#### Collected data
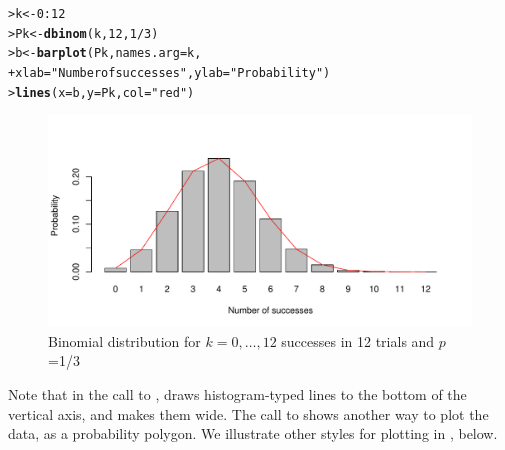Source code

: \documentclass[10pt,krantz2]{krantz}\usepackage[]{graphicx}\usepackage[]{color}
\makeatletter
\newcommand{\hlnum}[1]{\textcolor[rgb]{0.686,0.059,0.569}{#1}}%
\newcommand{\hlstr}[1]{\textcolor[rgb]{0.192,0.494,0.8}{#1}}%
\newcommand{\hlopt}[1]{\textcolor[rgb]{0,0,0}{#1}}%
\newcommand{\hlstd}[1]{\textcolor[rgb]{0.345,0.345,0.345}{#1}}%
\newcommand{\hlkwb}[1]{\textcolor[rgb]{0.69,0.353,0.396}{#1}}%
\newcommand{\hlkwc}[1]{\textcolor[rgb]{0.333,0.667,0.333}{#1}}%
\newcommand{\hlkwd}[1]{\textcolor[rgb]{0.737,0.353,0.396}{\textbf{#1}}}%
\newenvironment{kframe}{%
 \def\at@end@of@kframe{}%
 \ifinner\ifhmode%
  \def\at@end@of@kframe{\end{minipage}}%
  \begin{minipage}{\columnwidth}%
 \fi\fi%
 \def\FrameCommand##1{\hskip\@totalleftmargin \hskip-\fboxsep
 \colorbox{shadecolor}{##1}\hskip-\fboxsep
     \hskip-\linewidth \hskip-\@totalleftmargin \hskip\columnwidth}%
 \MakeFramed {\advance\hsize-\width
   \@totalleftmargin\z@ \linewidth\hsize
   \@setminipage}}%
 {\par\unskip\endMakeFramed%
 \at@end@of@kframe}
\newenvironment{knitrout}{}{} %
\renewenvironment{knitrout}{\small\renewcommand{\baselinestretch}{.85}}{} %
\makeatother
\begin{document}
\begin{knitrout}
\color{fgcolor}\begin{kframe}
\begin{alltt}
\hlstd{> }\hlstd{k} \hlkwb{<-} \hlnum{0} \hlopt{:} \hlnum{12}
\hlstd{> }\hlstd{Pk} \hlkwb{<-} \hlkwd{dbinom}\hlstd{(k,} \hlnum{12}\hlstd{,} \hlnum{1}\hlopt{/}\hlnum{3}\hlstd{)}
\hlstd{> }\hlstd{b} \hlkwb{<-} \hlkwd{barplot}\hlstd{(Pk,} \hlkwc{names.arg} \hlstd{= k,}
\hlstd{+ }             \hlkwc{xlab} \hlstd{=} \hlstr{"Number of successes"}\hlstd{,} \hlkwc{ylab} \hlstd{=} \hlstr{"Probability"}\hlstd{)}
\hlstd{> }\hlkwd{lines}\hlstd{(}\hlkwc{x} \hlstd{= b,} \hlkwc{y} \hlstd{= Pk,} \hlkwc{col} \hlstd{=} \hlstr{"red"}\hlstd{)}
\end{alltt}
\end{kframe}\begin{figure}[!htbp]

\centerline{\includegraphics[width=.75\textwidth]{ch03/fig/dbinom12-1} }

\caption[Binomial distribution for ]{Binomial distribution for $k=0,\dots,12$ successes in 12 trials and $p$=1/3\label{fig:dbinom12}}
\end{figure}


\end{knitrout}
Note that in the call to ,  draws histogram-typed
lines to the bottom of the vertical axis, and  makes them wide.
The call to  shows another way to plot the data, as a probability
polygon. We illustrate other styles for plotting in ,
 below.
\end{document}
--
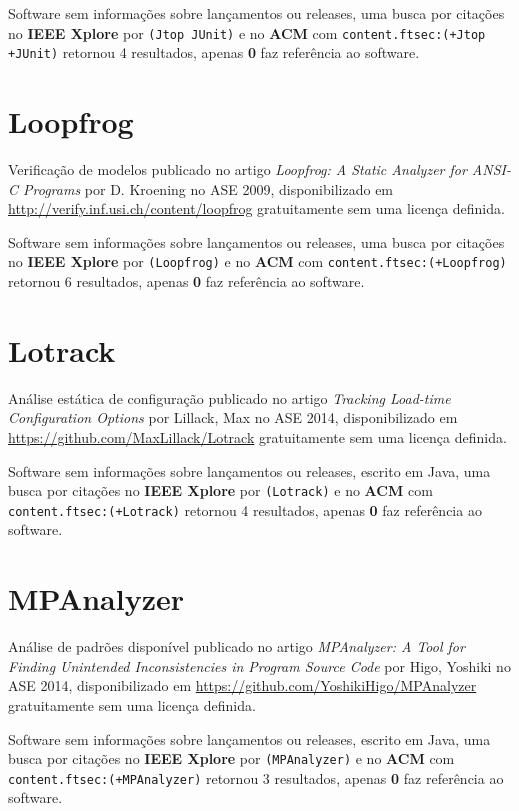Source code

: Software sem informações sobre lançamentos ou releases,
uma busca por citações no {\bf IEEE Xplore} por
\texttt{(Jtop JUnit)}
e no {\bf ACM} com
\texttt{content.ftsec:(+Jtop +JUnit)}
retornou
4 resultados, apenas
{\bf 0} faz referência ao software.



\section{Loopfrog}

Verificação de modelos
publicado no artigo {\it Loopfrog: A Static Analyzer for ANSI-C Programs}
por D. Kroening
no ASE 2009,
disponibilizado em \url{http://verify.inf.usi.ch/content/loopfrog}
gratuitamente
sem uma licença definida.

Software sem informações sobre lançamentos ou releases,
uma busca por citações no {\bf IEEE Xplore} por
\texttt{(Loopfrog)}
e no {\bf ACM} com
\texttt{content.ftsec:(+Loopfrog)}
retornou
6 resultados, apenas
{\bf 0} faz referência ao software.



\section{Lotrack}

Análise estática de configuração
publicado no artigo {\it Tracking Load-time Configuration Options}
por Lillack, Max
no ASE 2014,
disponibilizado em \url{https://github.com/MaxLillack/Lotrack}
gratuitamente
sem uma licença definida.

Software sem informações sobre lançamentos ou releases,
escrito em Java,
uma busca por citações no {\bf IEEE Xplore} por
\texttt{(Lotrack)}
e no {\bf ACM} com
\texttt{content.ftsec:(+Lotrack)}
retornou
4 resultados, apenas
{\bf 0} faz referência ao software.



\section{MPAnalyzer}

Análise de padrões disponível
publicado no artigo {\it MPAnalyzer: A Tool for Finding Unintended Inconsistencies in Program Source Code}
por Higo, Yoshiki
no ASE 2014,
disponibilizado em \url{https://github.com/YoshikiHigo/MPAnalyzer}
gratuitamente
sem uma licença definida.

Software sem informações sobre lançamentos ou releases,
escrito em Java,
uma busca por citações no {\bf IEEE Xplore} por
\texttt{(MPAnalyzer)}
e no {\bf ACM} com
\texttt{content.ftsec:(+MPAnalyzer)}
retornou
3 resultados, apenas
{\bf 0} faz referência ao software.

#### Goal of the exercise
Filter the entries above down to the lines that contain the word "section".

#### Expected output
\section{Loopfrog}
\section{Lotrack}
\section{MPAnalyzer}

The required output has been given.